What is expected -
Report back each line of the records that contains the string "Vector".

Records to process -
== Segment start ==

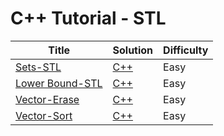 # C++ Tutorial - STL

| Title | Solution | Difficulty |
| ----- | -------- | ---------- |
| [Sets-STL](https://www.hackerrank.com/challenges/cpp-sets) | [C++](./Sets-STL/main.cpp) | Easy |
| [Lower Bound-STL](https://www.hackerrank.com/challenges/cpp-lower-bound) | [C++](./Lower%20Bound-STL/main.cpp) | Easy |
| [Vector-Erase](https://www.hackerrank.com/challenges/vector-erase) | [C++](./Vector-Erase/main.cpp) | Easy |
| [Vector-Sort](https://www.hackerrank.com/challenges/vector-sort) | [C++](./Vector-Sort/main.cpp) | Easy |
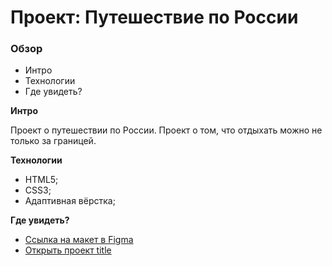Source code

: # Проект: Путешествие по России

### Обзор
* Интро
* Технологии
* Где увидеть?

**Интро**

Проект о путешествии по России.
Проект о том, что отдыхать можно не только за границей. 

**Технологии**

* HTML5;  
* CSS3;  
* Адаптивная вёрстка;  

**Где увидеть?**

* [Ссылка на макет в Figma](https://www.figma.com/file/5S2WSbEFL6awjVWJ0NWL8Q/Sprint-3_-Russia-_-desktop-mobile?node-id=28503%3A0)  
* [Открыть проект title](https://bomjourno.github.io/russian-travel/index.html "Нажимай смелее")  
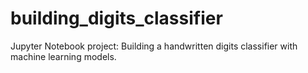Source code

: # building_digits_classifier
Jupyter Notebook project: Building a handwritten digits classifier with machine learning models.
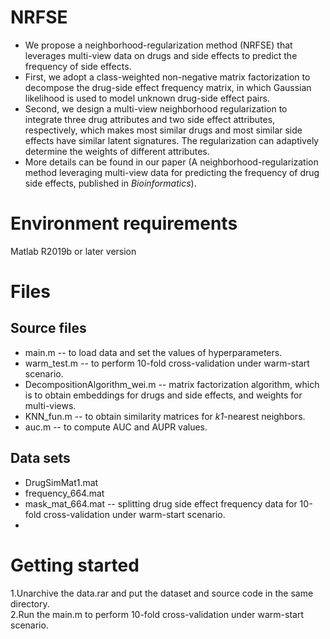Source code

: # NRFSE
* We propose a neighborhood-regularization method (NRFSE) that leverages multi-view data on drugs and side effects to predict the frequency of side effects.<br>
* First, we adopt a class-weighted non-negative matrix factorization to decompose the drug-side effect frequency matrix, in which Gaussian likelihood is used to model unknown drug-side effect pairs.<br>
* Second, we design a multi-view neighborhood regularization to integrate three drug attributes and two side effect attributes, respectively, which makes most similar drugs and most similar side effects have similar latent signatures. The regularization can adaptively determine the weights of different attributes.
* More details can be found in our paper (A neighborhood-regularization method leveraging multi-view data for predicting the frequency of drug side effects, published in *Bioinformatics*).


# Environment requirements
Matlab R2019b or later version

# Files
## Source files
* main.m -- to load data and set the values of hyperparameters.
* warm_test.m -- to perform 10-fold cross-validation under warm-start scenario.
* DecompositionAlgorithm_wei.m -- matrix factorization algorithm, which is to obtain embeddings for drugs and side effects, and weights for multi-views.
* KNN_fun.m -- to obtain similarity matrices for *k1*-nearest neighbors.
* auc.m -- to compute AUC and AUPR values.
## Data sets
* DrugSimMat1.mat
* frequency_664.mat
* mask_mat_664.mat -- splitting drug side effect frequency data for 10-fold cross-validation under warm-start scenario. 
* 

# Getting started
1.Unarchive the data.rar and put the dataset and source code in the same directory.<br>
2.Run the main.m to perform 10-fold cross-validation under warm-start scenario.
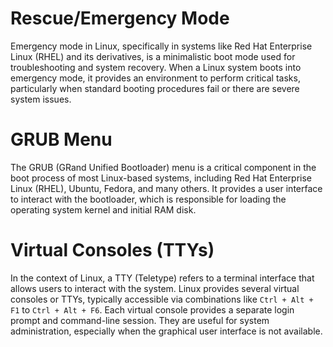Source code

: 
# Rescue/Emergency Mode

Emergency mode in Linux, specifically in systems like Red Hat Enterprise Linux (RHEL) and its derivatives, is a minimalistic boot mode used for troubleshooting and system recovery. When a Linux system boots into emergency mode, it provides an environment to perform critical tasks, particularly when standard booting procedures fail or there are severe system issues.

# GRUB Menu

The GRUB (GRand Unified Bootloader) menu is a critical component in the boot process of most Linux-based systems, including Red Hat Enterprise Linux (RHEL), Ubuntu, Fedora, and many others. It provides a user interface to interact with the bootloader, which is responsible for loading the operating system kernel and initial RAM disk.

# Virtual Consoles (TTYs)

  
In the context of Linux, a TTY (Teletype) refers to a terminal interface that allows users to interact with the system. Linux provides several virtual consoles or TTYs, typically accessible via combinations like `Ctrl + Alt + F1` to `Ctrl + Alt + F6`. Each virtual console provides a separate login prompt and command-line session. They are useful for system administration, especially when the graphical user interface is not available.

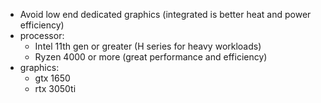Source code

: - Avoid low end dedicated graphics (integrated is better heat and power efficiency)
- processor:
	- Intel 11th gen or greater (H series for heavy workloads)
	- Ryzen 4000 or more (great performance and efficiency)
- graphics:
	- gtx 1650
	- rtx 3050ti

== Segment end ==

Result for this task -
| [Vector-Erase](https://www.hackerrank.com/challenges/vector-erase) | [C++](./Vector-Erase/main.cpp) | Easy |
| [Vector-Sort](https://www.hackerrank.com/challenges/vector-sort) | [C++](./Vector-Sort/main.cpp) | Easy |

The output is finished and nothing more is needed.